Most local residents cherish their privacy. That extends to privacy in sensitive matters like estate planning. When considering estate planning, the first thing that comes to mind for many is the traditional will. Our New York estate planning lawyers frequently explain how there are now many more tools beyond wills to properly tailor these affairs. Trusts are often far-superior ways to pass on assets and protect loved ones down the road. One of the many benefits that a trust can provide is privacy. Wills do not provide that privacy.

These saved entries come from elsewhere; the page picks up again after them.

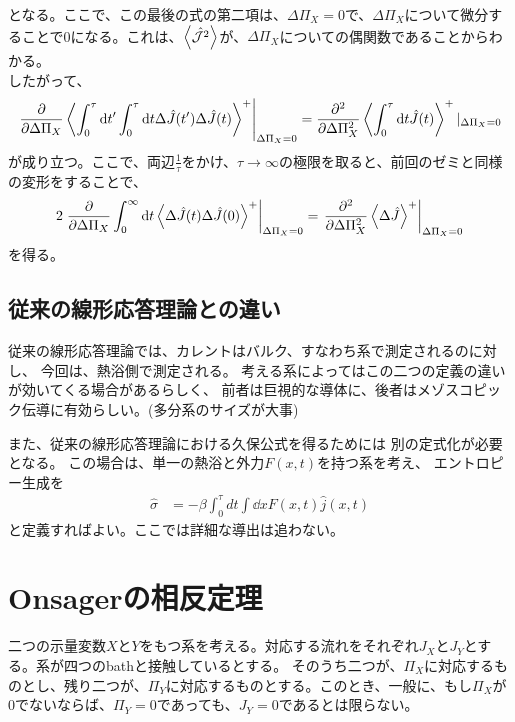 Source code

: \documentclass[a4paper,11pt]{jsarticle}
\begin{document}
となる。ここで、この最後の式の第二項は、$\Delta \Pi_X=0$で、$\Delta \Pi_X$について微分することで0になる。これは、$\ev{\hat{\mathcal{J}^2}}$が、$\Delta \Pi_X$についての偶関数であることからわかる。\\
したがって、
\begin{align} 
    \left.\pdv{\Delta \Pi_X} \ev{\int_0 ^{\tau} \dd t' \int_0 ^{\tau} \dd t \Delta \hat{J}(t')\Delta \hat{J}(t)}^+\right|_{\Delta \Pi_X = 0} = \pdv[2]{\Delta \Pi_X} \ev{\int_0 ^{\tau} \dd t \hat{J}(t)}^+|_{\Delta \Pi_X = 0}
\end{align}
が成り立つ。ここで、両辺$\frac{1}{\tau}$をかけ、$\tau \to \infty$の極限を取ると、前回のゼミと同様の変形をすることで、
\begin{align}
    2\left.\pdv{\Delta \Pi_X} \int_0 ^{\infty} \dd t \ev{\Delta \hat{J}(t) \Delta \hat{J}(0)}^+\right|_{\Delta \Pi_X = 0} = \left.\pdv[2]{\Delta \Pi_X} \ev{\Delta \hat{J}}^+\right|_{\Delta \Pi_X = 0}
\end{align}
を得る。\hfill \qedsymbol

\subsection{従来の線形応答理論との違い}
従来の線形応答理論では、カレントはバルク、すなわち系で測定されるのに対し、
今回は、熱浴側で測定される。
考える系によってはこの二つの定義の違いが効いてくる場合があるらしく、
前者は巨視的な導体に、後者はメゾスコピック伝導に有効らしい。(多分系のサイズが大事)

また、従来の線形応答理論における久保公式を得るためには
別の定式化が必要となる。
この場合は、単一の熱浴と外力$F(x,t)$を持つ系を考え、
エントロピー生成を
\begin{align}
    \hat{\sigma} &= -\beta \int_0 ^{\tau} dt \int \dd{x} F(x,t) \hat{j}(x,t)
\end{align}
と定義すればよい。ここでは詳細な導出は追わない。

\section{Onsagerの相反定理}
二つの示量変数$X$と$Y$をもつ系を考える。対応する流れをそれぞれ$J_X$と$J_Y$とする。系が四つのbathと接触しているとする。
そのうち二つが、$\Pi_X$に対応するものとし、残り二つが、$\Pi_Y$に対応するものとする。このとき、一般に、もし$\Pi_X$が$0$でないならば、$\Pi_Y=0$であっても、$J_Y=0$であるとは限らない。\\
\end{document}
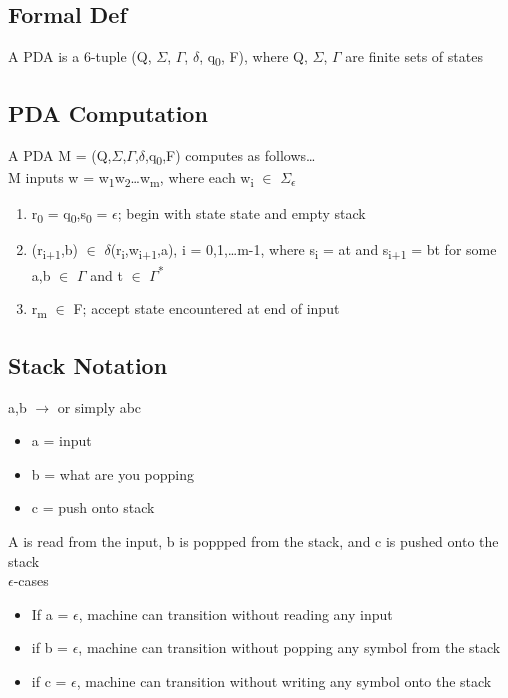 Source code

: \documentclass[11pt]{article}
\begin{document}
\subsection{Formal Def}
\label{sec:orgcf5d17a}
A PDA is a 6-tuple (Q, \(\Sigma\), \(\Gamma\), \(\delta\), q\textsubscript{0}, F), where Q, \(\Sigma\), \(\Gamma\) are finite sets of states\\
\subsection{PDA Computation}
\label{sec:orgd9d14c8}
A PDA M = (Q,\(\Sigma\),\(\Gamma\),\(\delta\),q\textsubscript{0},F) computes as follows\ldots{}\\
M inputs w = w\textsubscript{1}w\textsubscript{2}\ldots{}w\textsubscript{m}, where each w\textsubscript{i} \(\in\) \(\Sigma\)\textsubscript{\(\epsilon\)}\\
\begin{enumerate}
\item r\textsubscript{0} = q\textsubscript{0},s\textsubscript{0} = \(\epsilon\); begin with state state and empty stack\\
\item (r\textsubscript{i+1},b) \(\in\) \(\delta\)(r\textsubscript{i},w\textsubscript{i+1},a), i = 0,1,\ldots{}m-1, where s\textsubscript{i} = at and s\textsubscript{i+1} = bt for some a,b \(\in\) \(\Gamma\) and t \(\in\) \(\Gamma\)\textsuperscript{*}\\
\item r\textsubscript{m} \(\in\) F; accept state encountered at end of input\\
\end{enumerate}
\subsection{Stack Notation}
\label{sec:orgb559536}
a,b \(\rightarrow\) or simply abc\\
\begin{itemize}
\item a = input\\
\item b = what are you popping\\
\item c = push onto stack\\
\end{itemize}
A is read from the input, b is poppped from the stack, and c is pushed onto the stack\\
\(\epsilon\)-cases\\
\begin{itemize}
\item If a = \(\epsilon\), machine can transition without reading any input\\
\item if b = \(\epsilon\), machine can transition without popping any symbol from the stack\\
\item if c = \(\epsilon\), machine can transition without writing any symbol onto the stack\\
\end{itemize}
\end{document}
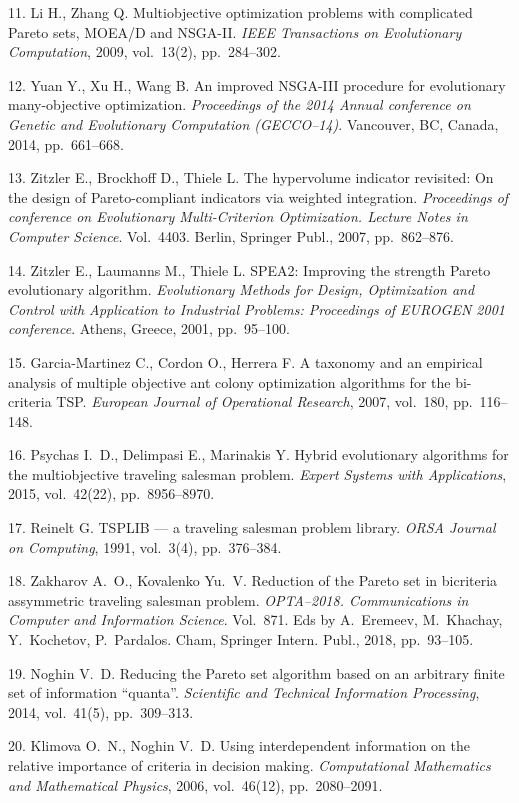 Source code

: {11. Li H., Zhang Q. Multiobjective optimization problems with
complicated Pareto
  sets, MOEA/D and NSGA-II. \textit{IEEE Transactions on Evolutionary Computation},
  2009, vol.~13(2), pp.~284--302.

12. Yuan Y., Xu H., Wang B. An improved NSGA-III procedure for
evolutionary
  many-objective optimization. \textit{Proceedings of the 2014 Annual conference on
  Genetic and Evolutionary Computation (GECCO--14)}. Vancouver, BC, Canada, 2014, pp.~661--668.

13. Zitzler E., Brockhoff D., Thiele L. The hypervolume indicator
revisited: On
  the design of Pareto-compliant indicators via weighted integration.
  \textit{Proceedings of conference on Evolutionary Multi-Criterion
  Optimization.
  Lecture Notes in Computer Science}. Vol.~4403.
  Berlin, Springer Publ., 2007, pp.~862--876.

14. Zitzler E., Laumanns M., Thiele L. SPEA2: Improving the
strength
  Pareto evolutionary algorithm. \textit{Evolutionary Methods
  for Design, Optimization and Control with Application to Industrial Problems:
  Proceedings of EUROGEN 2001 conference}.
  Athens, Greece, 2001, pp.~95--100.

15. Garcia-Martinez C., Cordon O., Herrera F. A taxonomy and an
empirical
  analysis of multiple objective ant colony optimization algorithms for the
  bi-criteria TSP. \textit{European Journal of Operational Research}, 2007, vol.~180,
  pp.~116--148.

16. Psychas I.~D., Delimpasi E., Marinakis Y. Hybrid evolutionary
algorithms for
  the multiobjective traveling salesman problem. \textit{Expert Systems with
  Applications}, 2015, vol.~42(22), pp.~8956--8970.

17. Reinelt G. TSPLIB --- a traveling salesman problem library.
\textit{ORSA Journal on
  Computing}, 1991, vol.~3(4), pp.~376--384.

18. Zakharov A.~O., Kovalenko Yu.~V. Reduction of the Pareto set
in bicriteria
  assymmetric traveling salesman problem.
  \textit{OPTA--2018. Communications in Computer and Information Science}. Vol.~871.
  Eds by A.~Eremeev, M.~Khachay, Y.~Kochetov, P.~Pardalos.
  Cham, Springer Intern. Publ., 2018, pp.~93--105.

19. Noghin V.~D. Reducing the Pareto set algorithm based on an
arbitrary finite
  set of information ``quanta''. \textit{Scientific and Technical Information Processing},
  2014, vol.~41(5), pp.~309--313.

20. Klimova O.~N., Noghin V.~D. Using interdependent information
on the relative
  importance of criteria in decision making. \textit{Computational Mathematics and Mathematical Physics},
  2006, vol.~46(12), pp.~2080--2091.

}

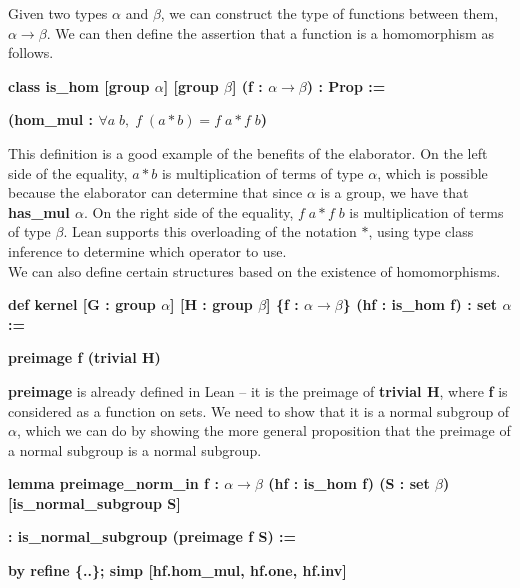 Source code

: \documentclass[runningheads,a4paper]{llncs}
\renewcommand{\a}{\alpha}
\renewcommand{\b}{\beta}
\renewcommand{\-}{\setminus}
\begin{document}
Given two types $\a$ and $\b$, we can construct the type of functions between them, $\a \to \b$. We can then define the assertion that a function is a homomorphism as follows.

\vspace{2 mm}
\hspace{2 em}\textbf{class is\_hom [group $\a$] [group $\b$] (f : $\a \to \b$) : Prop :=}

\hspace{4 em}\textbf{(hom\_mul : $\forall a\; b,\; f\; (a * b) = f\; a * f\; b$)}
\vspace{2 mm}

This definition is a good example of the benefits of the elaborator. On the left side of the equality, $a * b$ is multiplication of terms of type $\a$, which is possible because the elaborator can determine that since $\a$ is a group, we have that \textbf{has\_mul $\a$}. On the right side of the equality, $f\; a * f\; b$ is multiplication of terms of type $\b$. Lean supports this overloading of the notation $*$, using type class inference to determine which operator to use.\\

We can also define certain structures based on the existence of homomorphisms.

\vspace{2 mm}
\hspace{2 em}\textbf{def kernel [G : group $\a$] [H : group $\b$] \{f : $\a \to \b$\} (hf : is\_hom f) : set $\a$ :=}

\hspace{4 em}\textbf{preimage f (trivial H)}
\vspace{2 mm}

\textbf{preimage} is already defined in Lean -- it is the preimage of \textbf{trivial H}, where \textbf{f} is considered as a function on sets. We need to show that it is a normal subgroup of $\a$, which we can do by showing the more general proposition that the preimage of a normal subgroup is a normal subgroup.

\vspace{2 mm}
\hspace{0 em}\textbf{lemma preimage\_norm\_in {f : $\a \to \b$} (hf : is\_hom f) (S : set $\b$) [is\_normal\_subgroup S]}

\hspace{2 em}\textbf{: is\_normal\_subgroup (preimage f S) :=}

\hspace{4 em}\textbf{by refine \{..\}; simp [hf.hom\_mul, hf.one, hf.inv]}
\vspace{2 mm}
\end{document}
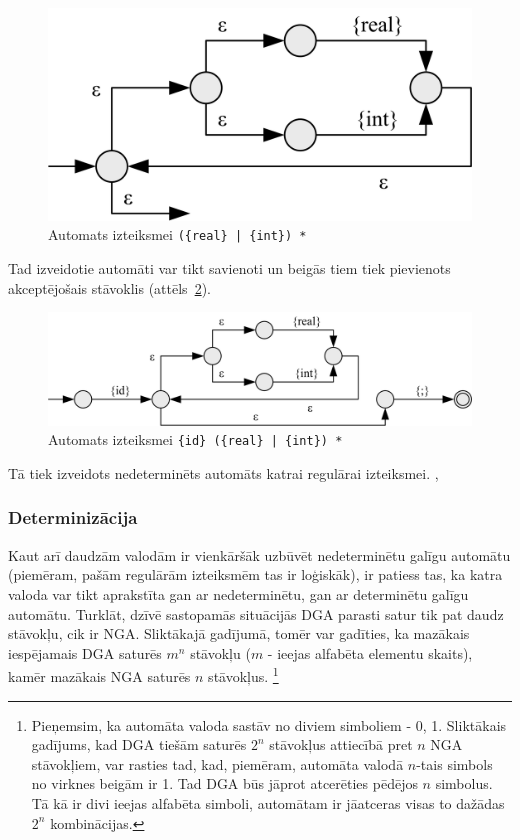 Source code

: \begin{figure}[H]
  \centering
    \includegraphics[scale=1.5]{pictures/auto_asterisk_ex}
  \caption{\label{fig:auto_asterisk_ex}Automats izteiksmei \texttt{(\{real\} | \{int\}) *}}
\end{figure}

Tad izveidotie automāti var tikt savienoti un beigās tiem tiek pievienots akceptējošais stāvoklis (attēls~\ref{fig:auto_full_ex}).

\begin{figure}[H]
  \centering
    \includegraphics[scale=1.25]{pictures/auto_full_ex}
  \caption{\label{fig:auto_full_ex}Automats izteiksmei \texttt{\{id\} (\{real\} | \{int\}) *}}
\end{figure}

Tā tiek izveidots nedeterminēts automāts katrai regulārai izteiksmei. \cite{Cox:RegexpMatchingFast}, \cite{DragonBook}

\subsubsection{Determinizācija}

Kaut arī daudzām valodām ir vienkāršāk uzbūvēt nedeterminētu galīgu automātu (piemēram, pašām regulārām izteiksmēm tas ir loģiskāk), ir patiess tas, ka katra valoda var tikt aprakstīta gan ar nedeterminētu, gan ar determinētu galīgu automātu. Turklāt, dzīvē sastopamās situācijās DGA parasti satur tik pat daudz stāvokļu, cik ir NGA. Sliktākajā gadījumā, tomēr var gadīties, ka mazākais iespējamais DGA saturēs $m^n$ stāvokļu ($m$ - ieejas alfabēta elementu skaits), kamēr mazākais NGA saturēs $n$ stāvokļus. \footnote{Pieņemsim, ka automāta valoda sastāv no diviem simboliem - {0, 1}. Sliktākais gadījums, kad DGA tiešām saturēs $2^n$ stāvokļus attiecībā pret $n$ NGA stāvokļiem, var rasties tad, kad, piemēram, automāta valodā $n$-tais simbols no virknes beigām ir 1. Tad DGA būs jāprot atcerēties pēdējos $n$ simbolus. Tā kā ir divi ieejas alfabēta simboli, automātam ir jāatceras visas to dažādas $2^n$ kombinācijas.}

Even though wills contain private, sometimes sensitive information, at a certain point they become public records, open to view to anyone interested. A will must be filed with the court during the probate process to settle affairs following a death. The court will eventually file the will in its records, where it becomes available to the public. This means that anyone can usually access the documents at a courthouse, often having the ability to make their own copy of the material.
Joe Paterno’s Will Sealed
The public nature of wills is the general rule; however, there are a few exceptions. For example, a recent report this week explained how former Penn State football coach Joe Paterno’s last will and testament was ordered permanently sealed from public view. The request for permanent seal was made by the family’s attorney and approved by the judge. A spokesman for the family noted that the request was made to provide “a measure of privacy.”
Paterno’s will entered the probate process in early April–he died of lung cancer in January.
The family spokesman claimed that the measure was “not an unusual request for high-profile individuals.” However, observers have noted that sealing wills is, in fact, very unusual. An examination of local records indicates it was the only will sealed in the county in the last year and a half. Many families have reasons to keep their affairs confidential, but almost no one else receives the same treatment. Simply a wish for privacy is usually never sufficient for these records to be sealed from public view.
Keeping Matters Private
The sealing of the Paterno will is certainly an exception that proves the rule. Almost all of these documents become public record, and the few exceptions are usually only in high-profile cases with very unique circumstances. However, local residents can keep their affairs private (and avoid the probate process altogether) by visiting with a New York estate planning attorney to take advantage of trusts. These alternative arrangements are often much better for tax purposes and are far more flexible, offering residents much more control over the process.